• [Brief]: From the data that follows, print exactly the lines starting at the one containing "# ChanceCrest: by YOLO 🌊🎲" and ending at the one containing "2. Navigate to"; include both of them and nothing more.

• [Given records]:
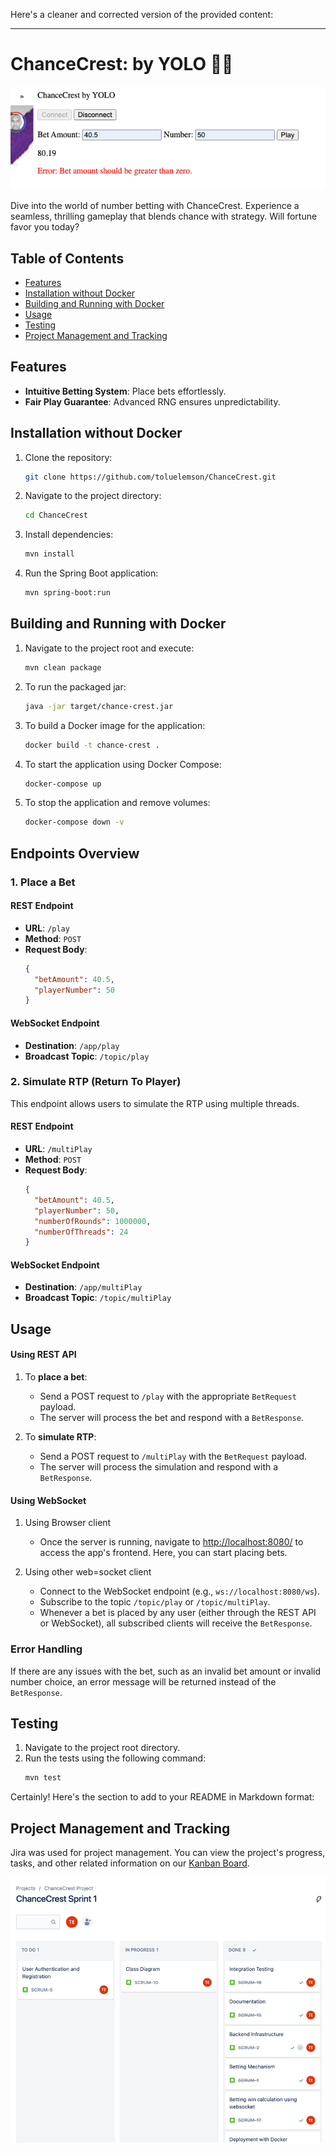Here's a cleaner and corrected version of the provided content:

---

# ChanceCrest: by YOLO 🌊🎲

![img.png](chance-crest.png)

Dive into the world of number betting with ChanceCrest. Experience a seamless, thrilling gameplay that blends chance with strategy. Will fortune favor you today?

## Table of Contents

- [Features](#features)
- [Installation without Docker](#installation-without-docker)
- [Building and Running with Docker](#building-and-running-with-docker)
- [Usage](#usage)
- [Testing](#testing)
- [Project Management and Tracking](#project-management-and-tracking)

## Features

- **Intuitive Betting System**: Place bets effortlessly.
- **Fair Play Guarantee**: Advanced RNG ensures unpredictability.

## Installation without Docker

1. Clone the repository:
   ```bash
   git clone https://github.com/toluelemson/ChanceCrest.git
   ```

2. Navigate to the project directory:
   ```bash
   cd ChanceCrest
   ```

3. Install dependencies:
   ```bash
   mvn install
   ```

4. Run the Spring Boot application:
   ```bash
   mvn spring-boot:run
   ```

## Building and Running with Docker

1. Navigate to the project root and execute:
   ```bash
   mvn clean package
   ```

2. To run the packaged jar:
   ```bash
   java -jar target/chance-crest.jar
   ```

3. To build a Docker image for the application:
   ```bash
   docker build -t chance-crest .
   ```

4. To start the application using Docker Compose:
   ```bash
   docker-compose up
   ```

5. To stop the application and remove volumes:
   ```bash
   docker-compose down -v
   ```

## Endpoints Overview

### 1. Place a Bet

#### REST Endpoint

- **URL**: `/play`
- **Method**: `POST`
- **Request Body**:
  ```json
  {
    "betAmount": 40.5,
    "playerNumber": 50
  }
  ```

#### WebSocket Endpoint

- **Destination**: `/app/play`
- **Broadcast Topic**: `/topic/play`

### 2. Simulate RTP (Return To Player)

This endpoint allows users to simulate the RTP using multiple threads.

#### REST Endpoint

- **URL**: `/multiPlay`
- **Method**: `POST`
- **Request Body**:
  ```json
  {
    "betAmount": 40.5,
    "playerNumber": 50,
    "numberOfRounds": 1000000,
    "numberOfThreads": 24
  }
  ```

#### WebSocket Endpoint

- **Destination**: `/app/multiPlay`
- **Broadcast Topic**: `/topic/multiPlay`

## Usage

#### Using REST API

1. To **place a bet**:
   - Send a POST request to `/play` with the appropriate `BetRequest` payload.
   - The server will process the bet and respond with a `BetResponse`.

2. To **simulate RTP**:
   - Send a POST request to `/multiPlay` with the `BetRequest` payload.
   - The server will process the simulation and respond with a `BetResponse`.


#### Using WebSocket
1. Using Browser client
   - Once the server is running, navigate to [http://localhost:8080/](http://localhost:8080/) to access the app's frontend. Here, you can start placing bets.

2. Using other web=socket client

   - Connect to the WebSocket endpoint (e.g., `ws://localhost:8080/ws`).
   - Subscribe to the topic `/topic/play` or `/topic/multiPlay`. 
   - Whenever a bet is placed by any user (either through the REST API or WebSocket), all subscribed clients will receive the `BetResponse`.

### Error Handling

If there are any issues with the bet, such as an invalid bet amount or invalid number choice, an error message will be returned instead of the `BetResponse`.


## Testing

1. Navigate to the project root directory.
2. Run the tests using the following command:
   ```bash
   mvn test
   ```

Certainly! Here's the section to add to your README in Markdown format:


## Project Management and Tracking

Jira was used for project management. You can view the project's progress, tasks, and other related information on our [Kanban Board](https://id.atlassian.com/invite/p/jira-software?id=Z1hx25OeSSCMJW2S9FtwXQ).

![Kanban Board Screenshot](kanban-board.png)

• [Solution]:
# ChanceCrest: by YOLO 🌊🎲

![img.png](chance-crest.png)

Dive into the world of number betting with ChanceCrest. Experience a seamless, thrilling gameplay that blends chance with strategy. Will fortune favor you today?

## Table of Contents

- [Features](#features)
- [Installation without Docker](#installation-without-docker)
- [Building and Running with Docker](#building-and-running-with-docker)
- [Usage](#usage)
- [Testing](#testing)
- [Project Management and Tracking](#project-management-and-tracking)

## Features

- **Intuitive Betting System**: Place bets effortlessly.
- **Fair Play Guarantee**: Advanced RNG ensures unpredictability.

## Installation without Docker

1. Clone the repository:
   ```bash
   git clone https://github.com/toluelemson/ChanceCrest.git
   ```

2. Navigate to the project directory:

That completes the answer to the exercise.